Dr. Levine also recalls that first visit. “Tamron was a dedicated young woman with a strong spirit, motivated to fight her diagnosis with vigor. Peritoneal mesothelioma is a rare disease with about 300 cases a year in the United States. For many years it has been thought incurable. Tamron proves that wrong every day.”
From recovery to advocacy
The HIPEC surgery took nearly 12 hours. During the procedure, Tamron’s husband, Samuel, drove home to Fayetteville and back to Winston-Salem, and it was still underway. Full recovery took nearly a year. The hot chemo treatment was curative but came with side effects, including chronic kidney disease. She was also considered unlikely to conceive more children. She proved that wrong, too, adding son, Caden, 15, and daughters, Savanah, 13, and Sydney, 11.
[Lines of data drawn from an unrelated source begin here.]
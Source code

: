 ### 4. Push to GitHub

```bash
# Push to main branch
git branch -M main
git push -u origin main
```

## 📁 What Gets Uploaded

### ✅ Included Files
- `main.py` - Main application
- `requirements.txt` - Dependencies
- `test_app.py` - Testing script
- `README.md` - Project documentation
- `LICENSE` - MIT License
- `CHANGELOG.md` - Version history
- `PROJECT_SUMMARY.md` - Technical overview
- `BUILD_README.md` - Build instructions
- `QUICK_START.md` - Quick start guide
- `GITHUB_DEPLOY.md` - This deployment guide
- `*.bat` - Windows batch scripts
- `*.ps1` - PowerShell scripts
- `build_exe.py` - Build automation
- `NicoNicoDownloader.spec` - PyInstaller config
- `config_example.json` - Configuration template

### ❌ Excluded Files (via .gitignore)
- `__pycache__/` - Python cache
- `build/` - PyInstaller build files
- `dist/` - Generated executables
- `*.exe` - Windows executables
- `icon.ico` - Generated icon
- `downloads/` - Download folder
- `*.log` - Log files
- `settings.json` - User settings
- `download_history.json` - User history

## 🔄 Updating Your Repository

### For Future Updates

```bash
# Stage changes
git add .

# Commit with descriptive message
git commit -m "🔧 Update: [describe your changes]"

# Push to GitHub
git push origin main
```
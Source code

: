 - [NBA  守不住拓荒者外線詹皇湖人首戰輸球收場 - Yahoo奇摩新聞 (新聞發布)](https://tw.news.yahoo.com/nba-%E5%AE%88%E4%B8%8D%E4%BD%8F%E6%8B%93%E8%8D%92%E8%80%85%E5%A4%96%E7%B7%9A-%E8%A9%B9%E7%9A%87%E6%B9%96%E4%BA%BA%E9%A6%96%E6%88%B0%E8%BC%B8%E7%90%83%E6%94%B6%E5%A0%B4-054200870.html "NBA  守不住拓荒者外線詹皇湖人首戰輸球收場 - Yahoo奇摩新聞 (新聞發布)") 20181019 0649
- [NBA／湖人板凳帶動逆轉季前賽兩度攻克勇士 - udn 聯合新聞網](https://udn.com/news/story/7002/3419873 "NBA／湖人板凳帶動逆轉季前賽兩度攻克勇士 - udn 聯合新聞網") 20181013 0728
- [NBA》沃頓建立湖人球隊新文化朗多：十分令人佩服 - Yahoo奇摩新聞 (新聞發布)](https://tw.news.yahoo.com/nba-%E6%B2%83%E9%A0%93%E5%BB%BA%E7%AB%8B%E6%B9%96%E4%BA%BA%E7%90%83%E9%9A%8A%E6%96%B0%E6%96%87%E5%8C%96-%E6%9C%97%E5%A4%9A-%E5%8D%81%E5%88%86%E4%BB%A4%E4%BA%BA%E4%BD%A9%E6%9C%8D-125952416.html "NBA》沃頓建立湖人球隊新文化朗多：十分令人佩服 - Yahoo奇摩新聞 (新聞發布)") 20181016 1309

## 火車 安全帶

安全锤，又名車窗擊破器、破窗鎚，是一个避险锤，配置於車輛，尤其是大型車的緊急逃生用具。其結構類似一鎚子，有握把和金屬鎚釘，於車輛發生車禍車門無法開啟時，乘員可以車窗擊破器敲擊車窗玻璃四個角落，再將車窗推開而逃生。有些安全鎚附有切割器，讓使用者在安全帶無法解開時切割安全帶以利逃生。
As her children grew, Tamron worked in communications roles for hospitals in North Carolina and Florida. The family now resides in Charlotte, and since 2018, Tamron has stepped up her advocacy efforts. She founded a consulting company; authored a women’s devotional book; started a podcast; and has participated in two webinars with Dr. Levine aimed at the community of mesothelioma patients and survivors.
“Tamron is an excellent advocate for survivorship in general, but more specifically for mesothelioma and HIPEC patients.” Dr. Levine said. “She has leveraged her time during her survivorship journey with being a dedicated mother and career woman. She is an outstanding voice for patients in difficult circumstances.”
“I can’t help anyone if I’m silent,” Tamron reflected. “I try to speak and write straight from the heart. I want people to take something useful from my story. I’m glad I’m able to share it and be that light for someone else.”